To do so, Part I explores critically the theories and history of
nationalism, human rights, sovereignty and self-determination to explain the
challenges of ‘emerging nationalism’ (defined herein as nationalism within
established multi-national states aimed at altering the constitutional and/or social
standing of the nation vis-à-vis the larger political entity). This part identifies
the genesis of the interconnected ideas of identity, human rights, and
sovereignty and begins to trace the evolution of the norm of self-determination
over time as it has been conceived and employed by international society.
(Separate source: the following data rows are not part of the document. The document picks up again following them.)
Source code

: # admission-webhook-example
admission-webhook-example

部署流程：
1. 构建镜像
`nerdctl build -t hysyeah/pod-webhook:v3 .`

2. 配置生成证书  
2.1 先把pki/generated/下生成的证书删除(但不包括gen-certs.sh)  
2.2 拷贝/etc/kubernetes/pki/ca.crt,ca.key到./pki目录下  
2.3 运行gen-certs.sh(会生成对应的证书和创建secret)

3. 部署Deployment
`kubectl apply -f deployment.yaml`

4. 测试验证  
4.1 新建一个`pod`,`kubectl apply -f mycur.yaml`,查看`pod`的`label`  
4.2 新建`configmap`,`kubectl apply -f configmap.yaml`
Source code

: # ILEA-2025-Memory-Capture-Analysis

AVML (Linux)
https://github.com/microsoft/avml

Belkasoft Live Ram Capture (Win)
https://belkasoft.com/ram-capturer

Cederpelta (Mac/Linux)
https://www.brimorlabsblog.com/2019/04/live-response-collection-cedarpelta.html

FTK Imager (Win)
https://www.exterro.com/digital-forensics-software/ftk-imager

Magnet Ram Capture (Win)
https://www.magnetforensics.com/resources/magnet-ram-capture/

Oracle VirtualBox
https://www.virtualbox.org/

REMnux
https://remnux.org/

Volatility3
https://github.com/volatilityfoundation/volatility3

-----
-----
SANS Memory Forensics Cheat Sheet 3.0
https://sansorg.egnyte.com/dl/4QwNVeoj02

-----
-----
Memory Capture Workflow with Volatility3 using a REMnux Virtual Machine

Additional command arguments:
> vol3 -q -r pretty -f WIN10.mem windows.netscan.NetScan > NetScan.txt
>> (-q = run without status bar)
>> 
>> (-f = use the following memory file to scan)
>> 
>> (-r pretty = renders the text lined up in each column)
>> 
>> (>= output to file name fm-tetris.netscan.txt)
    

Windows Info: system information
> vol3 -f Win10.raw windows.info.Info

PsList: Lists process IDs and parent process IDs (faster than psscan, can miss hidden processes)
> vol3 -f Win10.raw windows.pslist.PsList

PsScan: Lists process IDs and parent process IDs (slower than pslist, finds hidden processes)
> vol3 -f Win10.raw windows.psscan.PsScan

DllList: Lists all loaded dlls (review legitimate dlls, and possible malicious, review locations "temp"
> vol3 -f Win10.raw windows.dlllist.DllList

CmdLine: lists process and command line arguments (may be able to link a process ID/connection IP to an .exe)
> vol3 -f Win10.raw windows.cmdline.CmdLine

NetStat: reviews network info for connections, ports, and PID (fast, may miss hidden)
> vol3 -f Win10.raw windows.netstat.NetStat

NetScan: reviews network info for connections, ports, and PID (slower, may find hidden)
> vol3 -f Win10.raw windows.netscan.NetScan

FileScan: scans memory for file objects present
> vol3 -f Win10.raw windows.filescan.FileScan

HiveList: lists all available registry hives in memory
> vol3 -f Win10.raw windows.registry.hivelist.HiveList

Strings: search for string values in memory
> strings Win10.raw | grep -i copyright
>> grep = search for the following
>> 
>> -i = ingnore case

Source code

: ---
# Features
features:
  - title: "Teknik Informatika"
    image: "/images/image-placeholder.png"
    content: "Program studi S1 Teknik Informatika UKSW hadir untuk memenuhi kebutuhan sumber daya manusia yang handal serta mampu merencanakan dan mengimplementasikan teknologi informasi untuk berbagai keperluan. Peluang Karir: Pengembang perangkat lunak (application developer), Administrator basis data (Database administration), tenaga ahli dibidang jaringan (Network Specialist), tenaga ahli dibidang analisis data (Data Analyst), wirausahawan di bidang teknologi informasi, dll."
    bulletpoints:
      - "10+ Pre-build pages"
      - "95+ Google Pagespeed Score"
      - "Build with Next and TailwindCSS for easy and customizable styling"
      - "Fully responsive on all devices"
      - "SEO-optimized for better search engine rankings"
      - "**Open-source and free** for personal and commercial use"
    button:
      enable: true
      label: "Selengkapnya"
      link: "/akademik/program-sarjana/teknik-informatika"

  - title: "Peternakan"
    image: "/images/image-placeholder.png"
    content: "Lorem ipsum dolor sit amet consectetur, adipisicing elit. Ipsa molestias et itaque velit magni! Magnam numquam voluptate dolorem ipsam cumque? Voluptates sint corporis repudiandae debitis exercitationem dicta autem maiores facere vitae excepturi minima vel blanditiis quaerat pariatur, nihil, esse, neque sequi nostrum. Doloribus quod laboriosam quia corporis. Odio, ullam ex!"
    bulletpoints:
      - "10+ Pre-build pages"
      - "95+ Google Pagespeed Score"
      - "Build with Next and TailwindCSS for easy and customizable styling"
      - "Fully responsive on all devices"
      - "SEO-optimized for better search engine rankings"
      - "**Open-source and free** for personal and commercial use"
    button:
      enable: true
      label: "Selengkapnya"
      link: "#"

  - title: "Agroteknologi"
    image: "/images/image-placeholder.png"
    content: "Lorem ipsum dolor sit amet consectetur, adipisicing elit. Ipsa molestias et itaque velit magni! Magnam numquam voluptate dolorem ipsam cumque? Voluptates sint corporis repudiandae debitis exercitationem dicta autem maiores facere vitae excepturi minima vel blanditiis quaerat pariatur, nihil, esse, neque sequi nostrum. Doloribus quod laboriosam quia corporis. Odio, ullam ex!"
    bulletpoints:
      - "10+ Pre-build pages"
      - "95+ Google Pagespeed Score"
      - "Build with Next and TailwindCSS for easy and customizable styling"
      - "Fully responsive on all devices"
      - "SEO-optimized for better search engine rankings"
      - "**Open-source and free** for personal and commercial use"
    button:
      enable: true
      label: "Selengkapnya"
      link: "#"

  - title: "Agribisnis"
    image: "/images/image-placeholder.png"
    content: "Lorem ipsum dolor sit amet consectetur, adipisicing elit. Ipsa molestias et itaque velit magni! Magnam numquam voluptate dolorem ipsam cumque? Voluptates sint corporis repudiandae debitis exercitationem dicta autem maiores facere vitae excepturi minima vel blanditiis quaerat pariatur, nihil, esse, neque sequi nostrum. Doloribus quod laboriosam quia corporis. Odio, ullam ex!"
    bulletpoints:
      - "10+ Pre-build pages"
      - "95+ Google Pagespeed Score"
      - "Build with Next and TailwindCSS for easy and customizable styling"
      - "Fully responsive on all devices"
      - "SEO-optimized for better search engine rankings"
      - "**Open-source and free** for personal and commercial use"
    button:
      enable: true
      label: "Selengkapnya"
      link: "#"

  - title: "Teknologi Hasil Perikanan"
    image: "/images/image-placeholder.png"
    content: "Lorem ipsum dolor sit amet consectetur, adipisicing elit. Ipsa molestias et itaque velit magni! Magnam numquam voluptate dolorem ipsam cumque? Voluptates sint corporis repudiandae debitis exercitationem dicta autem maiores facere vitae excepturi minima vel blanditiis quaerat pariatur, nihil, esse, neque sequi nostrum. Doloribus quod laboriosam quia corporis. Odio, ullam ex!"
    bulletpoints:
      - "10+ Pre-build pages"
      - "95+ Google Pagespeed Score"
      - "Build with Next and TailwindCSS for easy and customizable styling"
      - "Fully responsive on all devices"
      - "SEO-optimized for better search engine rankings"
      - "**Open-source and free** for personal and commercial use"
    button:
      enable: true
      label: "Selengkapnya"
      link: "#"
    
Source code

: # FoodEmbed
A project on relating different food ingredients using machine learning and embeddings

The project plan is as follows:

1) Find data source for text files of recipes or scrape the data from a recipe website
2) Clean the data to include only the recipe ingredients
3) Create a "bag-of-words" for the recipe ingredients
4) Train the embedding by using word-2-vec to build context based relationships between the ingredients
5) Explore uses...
It
suggests new approaches to these concepts based within the liberal democratic
tradition, which are, arguably, more philosophically coherent than other
explanations for self-determination.
Part II assesses international normative responses to state fragmentation
and national liberation prior to the end of the Cold War to determine how
much they have resembled the interpretation of national self-determination
suggested in Part I, contending that the conceptual evolution of selfdetermination
can only be interpreted accurately by understanding the parallel
evolution and development of international society.
Part III examines the evolution of self-determination and emerging
nationalism in the post-Cold War era, asking whether the norms generated by
the present-day society of states are consistent with the theoretical and
historical observations made earlier. The recent case of Kosovo is examined in
detail as it best suggests the present trajectory of international norms and
responses to emerging nationalism.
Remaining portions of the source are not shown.